=== Extracted information ===
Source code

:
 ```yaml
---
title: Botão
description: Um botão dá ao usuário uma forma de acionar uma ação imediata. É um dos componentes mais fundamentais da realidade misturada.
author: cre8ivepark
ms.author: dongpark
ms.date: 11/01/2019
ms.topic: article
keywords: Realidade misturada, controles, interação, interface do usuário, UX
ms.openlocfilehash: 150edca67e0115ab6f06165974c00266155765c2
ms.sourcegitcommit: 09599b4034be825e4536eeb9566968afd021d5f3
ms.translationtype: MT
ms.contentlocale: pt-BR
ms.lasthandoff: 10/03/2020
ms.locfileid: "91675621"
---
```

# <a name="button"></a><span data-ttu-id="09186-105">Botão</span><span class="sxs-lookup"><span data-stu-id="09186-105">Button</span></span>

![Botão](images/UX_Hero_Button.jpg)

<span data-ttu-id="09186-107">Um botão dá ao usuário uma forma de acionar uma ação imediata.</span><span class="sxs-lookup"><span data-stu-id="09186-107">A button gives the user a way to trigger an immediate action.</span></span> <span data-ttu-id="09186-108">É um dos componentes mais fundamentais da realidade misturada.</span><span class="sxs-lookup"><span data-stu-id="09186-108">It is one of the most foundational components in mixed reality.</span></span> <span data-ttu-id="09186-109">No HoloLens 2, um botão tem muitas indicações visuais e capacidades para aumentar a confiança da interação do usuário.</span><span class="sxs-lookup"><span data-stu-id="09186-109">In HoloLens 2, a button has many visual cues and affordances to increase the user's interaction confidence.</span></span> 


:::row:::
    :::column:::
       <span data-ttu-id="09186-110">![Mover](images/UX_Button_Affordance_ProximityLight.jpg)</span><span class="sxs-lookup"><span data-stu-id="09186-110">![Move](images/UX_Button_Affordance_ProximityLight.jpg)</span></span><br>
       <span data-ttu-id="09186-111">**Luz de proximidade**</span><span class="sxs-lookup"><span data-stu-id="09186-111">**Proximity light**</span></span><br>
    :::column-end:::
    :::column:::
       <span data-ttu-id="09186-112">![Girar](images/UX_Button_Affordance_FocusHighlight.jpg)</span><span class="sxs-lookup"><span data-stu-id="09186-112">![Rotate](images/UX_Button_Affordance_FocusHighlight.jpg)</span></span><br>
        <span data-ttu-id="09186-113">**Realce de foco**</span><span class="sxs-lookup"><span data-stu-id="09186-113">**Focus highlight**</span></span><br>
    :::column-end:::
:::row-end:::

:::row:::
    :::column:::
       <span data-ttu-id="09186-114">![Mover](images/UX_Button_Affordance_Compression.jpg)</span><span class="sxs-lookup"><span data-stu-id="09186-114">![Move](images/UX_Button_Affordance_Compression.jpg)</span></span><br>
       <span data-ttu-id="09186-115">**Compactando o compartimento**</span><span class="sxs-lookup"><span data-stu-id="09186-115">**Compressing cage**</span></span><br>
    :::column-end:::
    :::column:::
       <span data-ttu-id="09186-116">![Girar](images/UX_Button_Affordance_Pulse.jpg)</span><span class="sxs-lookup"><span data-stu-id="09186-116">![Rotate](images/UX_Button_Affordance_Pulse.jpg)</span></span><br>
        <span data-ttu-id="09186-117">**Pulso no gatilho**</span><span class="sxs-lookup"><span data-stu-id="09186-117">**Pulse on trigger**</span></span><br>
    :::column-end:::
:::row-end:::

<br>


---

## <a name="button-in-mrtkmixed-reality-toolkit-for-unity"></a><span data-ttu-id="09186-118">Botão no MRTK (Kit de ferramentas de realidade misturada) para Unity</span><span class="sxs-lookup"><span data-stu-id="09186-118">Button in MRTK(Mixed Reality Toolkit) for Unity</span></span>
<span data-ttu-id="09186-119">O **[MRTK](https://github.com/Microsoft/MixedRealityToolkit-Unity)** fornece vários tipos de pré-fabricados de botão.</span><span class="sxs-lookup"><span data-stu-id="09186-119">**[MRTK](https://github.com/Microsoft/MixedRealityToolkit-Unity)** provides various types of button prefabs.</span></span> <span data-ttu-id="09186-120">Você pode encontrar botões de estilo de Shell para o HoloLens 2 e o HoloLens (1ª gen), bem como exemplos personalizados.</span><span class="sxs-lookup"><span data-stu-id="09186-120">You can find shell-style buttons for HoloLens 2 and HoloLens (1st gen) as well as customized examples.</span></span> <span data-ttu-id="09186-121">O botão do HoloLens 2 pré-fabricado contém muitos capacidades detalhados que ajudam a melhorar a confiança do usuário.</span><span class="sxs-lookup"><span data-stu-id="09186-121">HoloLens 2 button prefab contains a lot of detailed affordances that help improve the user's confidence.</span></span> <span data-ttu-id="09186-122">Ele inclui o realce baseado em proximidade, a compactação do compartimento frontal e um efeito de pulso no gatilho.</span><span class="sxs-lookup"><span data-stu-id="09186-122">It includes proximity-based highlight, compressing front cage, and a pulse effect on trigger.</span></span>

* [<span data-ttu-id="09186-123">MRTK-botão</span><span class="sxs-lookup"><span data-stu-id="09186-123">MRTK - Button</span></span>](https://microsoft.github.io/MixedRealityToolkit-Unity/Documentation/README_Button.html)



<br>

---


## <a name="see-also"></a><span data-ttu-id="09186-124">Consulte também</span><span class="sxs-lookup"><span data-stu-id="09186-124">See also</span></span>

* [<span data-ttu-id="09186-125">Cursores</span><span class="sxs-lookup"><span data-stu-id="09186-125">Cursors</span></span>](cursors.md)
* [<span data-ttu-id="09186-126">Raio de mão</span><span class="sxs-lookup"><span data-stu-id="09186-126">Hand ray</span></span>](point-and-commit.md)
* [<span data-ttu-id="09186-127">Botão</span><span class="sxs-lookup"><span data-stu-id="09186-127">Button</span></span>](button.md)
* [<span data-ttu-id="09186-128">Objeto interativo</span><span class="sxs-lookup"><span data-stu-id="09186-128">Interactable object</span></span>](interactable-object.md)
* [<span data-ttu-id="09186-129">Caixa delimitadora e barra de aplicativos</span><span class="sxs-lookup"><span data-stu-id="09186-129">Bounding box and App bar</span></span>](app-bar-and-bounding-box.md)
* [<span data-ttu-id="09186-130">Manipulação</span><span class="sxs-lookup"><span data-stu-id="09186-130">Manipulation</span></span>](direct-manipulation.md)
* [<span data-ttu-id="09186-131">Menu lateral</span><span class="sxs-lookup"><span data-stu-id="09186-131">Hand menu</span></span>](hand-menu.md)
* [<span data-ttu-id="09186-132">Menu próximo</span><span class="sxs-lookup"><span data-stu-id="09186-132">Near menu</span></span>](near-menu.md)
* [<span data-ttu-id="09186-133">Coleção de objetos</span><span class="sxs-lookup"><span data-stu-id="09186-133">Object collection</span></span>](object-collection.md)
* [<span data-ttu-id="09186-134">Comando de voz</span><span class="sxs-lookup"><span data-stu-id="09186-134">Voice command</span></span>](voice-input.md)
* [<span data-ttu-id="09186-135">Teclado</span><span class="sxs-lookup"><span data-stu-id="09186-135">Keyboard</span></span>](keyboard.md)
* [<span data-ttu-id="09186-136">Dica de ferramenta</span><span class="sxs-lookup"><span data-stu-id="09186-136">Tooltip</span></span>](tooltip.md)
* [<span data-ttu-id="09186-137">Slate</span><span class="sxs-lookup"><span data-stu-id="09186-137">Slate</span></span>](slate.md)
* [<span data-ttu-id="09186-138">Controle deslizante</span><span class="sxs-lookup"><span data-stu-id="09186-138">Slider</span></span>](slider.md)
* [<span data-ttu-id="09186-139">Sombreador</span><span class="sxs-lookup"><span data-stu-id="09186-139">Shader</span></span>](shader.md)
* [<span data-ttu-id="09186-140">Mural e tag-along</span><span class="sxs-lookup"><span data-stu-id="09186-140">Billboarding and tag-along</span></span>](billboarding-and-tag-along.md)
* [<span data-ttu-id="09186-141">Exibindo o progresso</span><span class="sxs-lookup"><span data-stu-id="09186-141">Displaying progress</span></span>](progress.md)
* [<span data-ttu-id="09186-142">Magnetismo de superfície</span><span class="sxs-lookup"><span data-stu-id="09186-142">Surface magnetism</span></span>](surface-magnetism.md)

=== Problem to work on ===
State the number of lines in the records above that contain the string "interação", and give nothing else.

=== Solution to this exercise ===
2